■ Provided records:
***
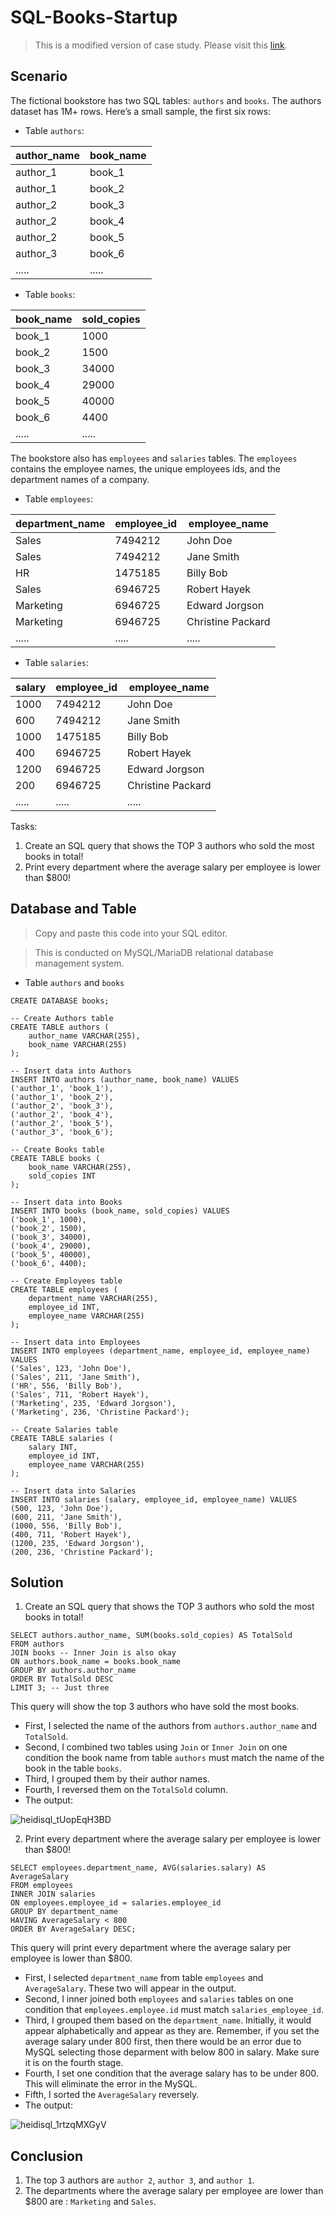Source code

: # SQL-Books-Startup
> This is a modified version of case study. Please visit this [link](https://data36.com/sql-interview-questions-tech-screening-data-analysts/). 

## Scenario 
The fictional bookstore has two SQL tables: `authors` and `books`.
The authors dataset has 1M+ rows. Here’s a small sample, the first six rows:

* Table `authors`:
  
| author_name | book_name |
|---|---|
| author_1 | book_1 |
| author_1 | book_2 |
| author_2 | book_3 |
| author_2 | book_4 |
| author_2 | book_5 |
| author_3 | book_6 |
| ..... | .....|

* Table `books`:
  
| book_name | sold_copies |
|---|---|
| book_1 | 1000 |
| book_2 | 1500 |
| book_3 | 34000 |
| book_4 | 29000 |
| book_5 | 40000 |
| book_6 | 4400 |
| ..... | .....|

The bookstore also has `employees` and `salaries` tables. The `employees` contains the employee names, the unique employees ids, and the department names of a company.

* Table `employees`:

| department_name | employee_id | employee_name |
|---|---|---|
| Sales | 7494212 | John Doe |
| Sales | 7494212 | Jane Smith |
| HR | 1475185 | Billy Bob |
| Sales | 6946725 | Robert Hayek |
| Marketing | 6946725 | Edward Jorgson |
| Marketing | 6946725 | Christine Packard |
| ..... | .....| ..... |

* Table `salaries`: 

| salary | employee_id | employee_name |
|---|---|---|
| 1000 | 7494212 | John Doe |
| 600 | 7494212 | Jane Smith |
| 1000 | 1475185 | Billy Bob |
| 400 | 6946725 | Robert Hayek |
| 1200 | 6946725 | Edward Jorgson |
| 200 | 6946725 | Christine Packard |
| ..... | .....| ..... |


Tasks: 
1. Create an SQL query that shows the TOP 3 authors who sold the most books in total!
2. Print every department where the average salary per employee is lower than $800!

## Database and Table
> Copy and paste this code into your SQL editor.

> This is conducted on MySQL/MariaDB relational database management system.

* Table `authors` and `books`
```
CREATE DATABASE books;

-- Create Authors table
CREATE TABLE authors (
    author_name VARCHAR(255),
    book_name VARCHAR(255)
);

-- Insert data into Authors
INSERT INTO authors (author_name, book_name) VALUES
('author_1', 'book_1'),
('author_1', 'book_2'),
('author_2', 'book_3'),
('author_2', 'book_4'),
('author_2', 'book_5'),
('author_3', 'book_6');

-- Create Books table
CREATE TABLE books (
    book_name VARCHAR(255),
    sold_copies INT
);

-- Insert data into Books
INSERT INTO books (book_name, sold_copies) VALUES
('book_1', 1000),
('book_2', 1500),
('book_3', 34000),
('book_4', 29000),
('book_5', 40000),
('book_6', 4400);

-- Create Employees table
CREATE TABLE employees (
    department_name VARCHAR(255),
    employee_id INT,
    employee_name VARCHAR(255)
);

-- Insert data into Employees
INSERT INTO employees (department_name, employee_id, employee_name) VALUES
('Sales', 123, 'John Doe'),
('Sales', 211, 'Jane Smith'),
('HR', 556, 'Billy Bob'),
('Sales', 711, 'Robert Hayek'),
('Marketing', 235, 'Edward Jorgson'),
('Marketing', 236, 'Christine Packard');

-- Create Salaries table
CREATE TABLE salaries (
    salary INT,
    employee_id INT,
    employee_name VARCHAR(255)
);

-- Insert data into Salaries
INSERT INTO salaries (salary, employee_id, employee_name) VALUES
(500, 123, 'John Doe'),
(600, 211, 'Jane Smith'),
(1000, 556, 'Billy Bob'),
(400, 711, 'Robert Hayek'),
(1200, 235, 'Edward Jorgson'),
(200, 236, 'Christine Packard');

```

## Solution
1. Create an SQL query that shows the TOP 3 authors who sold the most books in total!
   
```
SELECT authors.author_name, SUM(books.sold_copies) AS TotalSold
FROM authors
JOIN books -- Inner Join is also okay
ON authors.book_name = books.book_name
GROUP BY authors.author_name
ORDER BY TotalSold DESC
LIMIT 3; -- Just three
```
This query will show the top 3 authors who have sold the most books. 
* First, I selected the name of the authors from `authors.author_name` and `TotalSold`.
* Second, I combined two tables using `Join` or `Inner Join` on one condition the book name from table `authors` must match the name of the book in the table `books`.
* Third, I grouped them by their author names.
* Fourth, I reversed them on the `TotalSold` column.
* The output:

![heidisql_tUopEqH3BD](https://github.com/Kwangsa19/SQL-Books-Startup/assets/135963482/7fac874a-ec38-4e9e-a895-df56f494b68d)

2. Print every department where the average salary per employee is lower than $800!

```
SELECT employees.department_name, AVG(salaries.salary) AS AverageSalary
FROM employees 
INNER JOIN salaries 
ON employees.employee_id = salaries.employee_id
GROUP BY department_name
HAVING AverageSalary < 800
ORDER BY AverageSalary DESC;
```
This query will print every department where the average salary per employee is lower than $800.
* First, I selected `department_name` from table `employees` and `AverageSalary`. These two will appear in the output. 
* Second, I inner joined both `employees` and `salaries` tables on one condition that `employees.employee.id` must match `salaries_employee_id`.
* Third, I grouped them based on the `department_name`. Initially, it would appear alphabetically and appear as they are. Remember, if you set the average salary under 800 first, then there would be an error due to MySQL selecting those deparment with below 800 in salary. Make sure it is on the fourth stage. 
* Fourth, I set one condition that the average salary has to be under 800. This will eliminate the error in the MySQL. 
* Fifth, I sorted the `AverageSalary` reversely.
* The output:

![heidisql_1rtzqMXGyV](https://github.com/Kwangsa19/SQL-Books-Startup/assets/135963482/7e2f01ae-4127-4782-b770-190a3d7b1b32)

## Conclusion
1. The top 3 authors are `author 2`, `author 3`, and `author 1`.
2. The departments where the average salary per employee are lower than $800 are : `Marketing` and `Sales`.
***
■ Exercise: Please go through the data above and copy each line containing the word "Packard".

■ Your solution:
| Marketing | 6946725 | Christine Packard |
| 200 | 6946725 | Christine Packard |
('Marketing', 236, 'Christine Packard');
(200, 236, 'Christine Packard');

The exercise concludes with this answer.